Well, it's approaching that time of year when conscientious bloggers traditionally review highlights of the previous year. And if I was one of them I'd probably do likewise. But I'm not. I am instead one of the sporadic kind. Bad. Worse still, I couldn't even stick to a consistent theme for twelve months. Once upon a time NQS was a birding blog. Who knows what it is now...

Anyway, tomorrow is a Bank Holiday. Excellent! For many it is a joyous time of family get-togethers, of eating and drinking and cheesy old movies, of tinsel and snowmen and crackling log fires. If that's you, great. My own view of the so-called festive season is far less rosy, but that doesn't mean I cannot enjoy some aspects of it. Like, for example, the fact that not many anglers will be granted licence to be out tomorrow, so the riverbanks will be nice and quiet. Yep, Rob and I are going fishing. Mrs NQS will curl up with a good book and a glass of fizz, while the Haig men don their wellies and waterproofs.

And it will be a proper riverbank too. Not a canal. A local club has winter access to the River Frome, a Dorset chalk-stream famous for its grayling fishing. Grayling are not a big fish - a two-pounder is a specimen - but they are very pretty. They are also relatively scarce. In many years fishing I've caught just a handful, from the rivers Kennet and Hampshire Avon, and only tiddlers of a few ounces. On the Frome though, they are quite numerous, and the 4lb 4oz British record came from the river in 2009. A two-pounder is very possible, and even a massive three-pounder not unrealistic.

Rob, though, has never caught a grayling at all...

So, moved by paternal generosity, I have visited a couple of times already to suss out some good swims for him!

This is a grayling...

A 1lb 4oz bar of slippery solid silver

So far I've caught a dozen, and they've been like peas in a pod, between a pound and a pound and a quarter. These are decent-sized fish. It's fair to think of grayling in terms of roach, where a two-pounder is likewise a specimen. I'd be delighted with a dozen pound-plus roach! The photo above doesn't do the fish justice though. In its element it is transformed...

Look at the size of that dorsal fin! And the exquisite markings on it and the pelvic fins.

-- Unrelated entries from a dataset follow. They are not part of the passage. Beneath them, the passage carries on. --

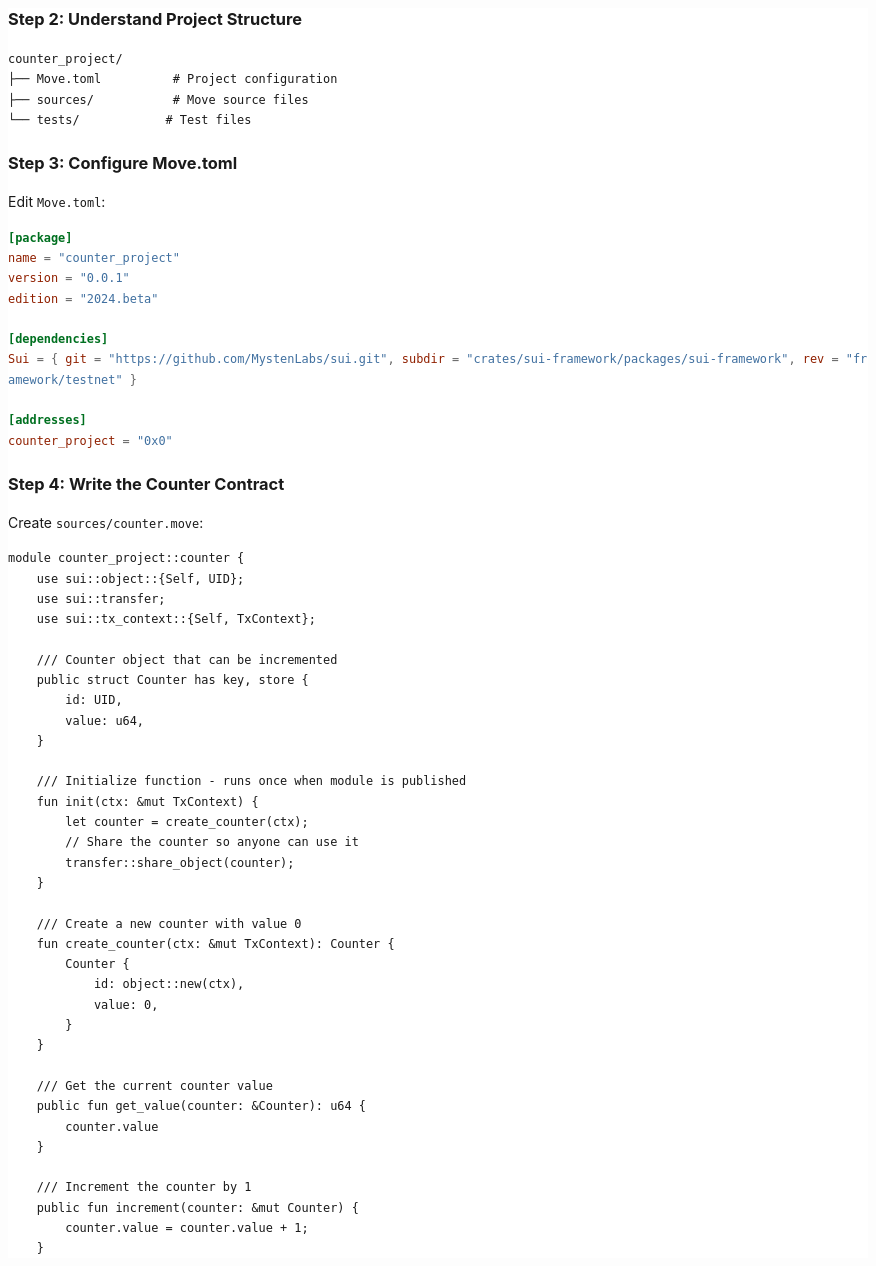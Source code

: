 ### Step 2: Understand Project Structure
```
counter_project/
├── Move.toml          # Project configuration
├── sources/           # Move source files
└── tests/            # Test files
```

### Step 3: Configure Move.toml
Edit `Move.toml`:
```toml
[package]
name = "counter_project"
version = "0.0.1"
edition = "2024.beta"

[dependencies]
Sui = { git = "https://github.com/MystenLabs/sui.git", subdir = "crates/sui-framework/packages/sui-framework", rev = "framework/testnet" }

[addresses]
counter_project = "0x0"
```

### Step 4: Write the Counter Contract
Create `sources/counter.move`:

```move
module counter_project::counter {
    use sui::object::{Self, UID};
    use sui::transfer;
    use sui::tx_context::{Self, TxContext};

    /// Counter object that can be incremented
    public struct Counter has key, store {
        id: UID,
        value: u64,
    }

    /// Initialize function - runs once when module is published
    fun init(ctx: &mut TxContext) {
        let counter = create_counter(ctx);
        // Share the counter so anyone can use it
        transfer::share_object(counter);
    }

    /// Create a new counter with value 0
    fun create_counter(ctx: &mut TxContext): Counter {
        Counter {
            id: object::new(ctx),
            value: 0,
        }
    }

    /// Get the current counter value
    public fun get_value(counter: &Counter): u64 {
        counter.value
    }

    /// Increment the counter by 1
    public fun increment(counter: &mut Counter) {
        counter.value = counter.value + 1;
    }

```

To be frank, I am smitten. I've been a bit spoiled by the pike, where although the fishing has been slow numbers-wise I have nevertheless jammed a couple of real whoppers. This grayling fishing is something else. For a start, it's like the fishing I remember and loved as a boy. A winding waterway of rippling shallows and smooth deeps, curling eddies and wafting beds of streamer weed. The techniques are simple too: a straightforward blockend feeder, or trotting with a chunky, orange-tipped float. Simple, yes, but there is plenty of room for skill too. Watercraft is vital. And trotting a float is something I haven't done in anger for many years. What a joy to catch fish this way! Finally, I thankfully haven't fluked an early biggie. So in this new venture there is a satisfying sense of gentle progress along the learning curve being rewarded appropriately.

That said, if I catch a massively undeserved three-pounder tomorrow I will not be disappointed!

In between grayling there are other fishy distractions...

A pristine little trout.
And this, believe it or not, is a salmon! These beautifully marked youngsters are called salmon parr.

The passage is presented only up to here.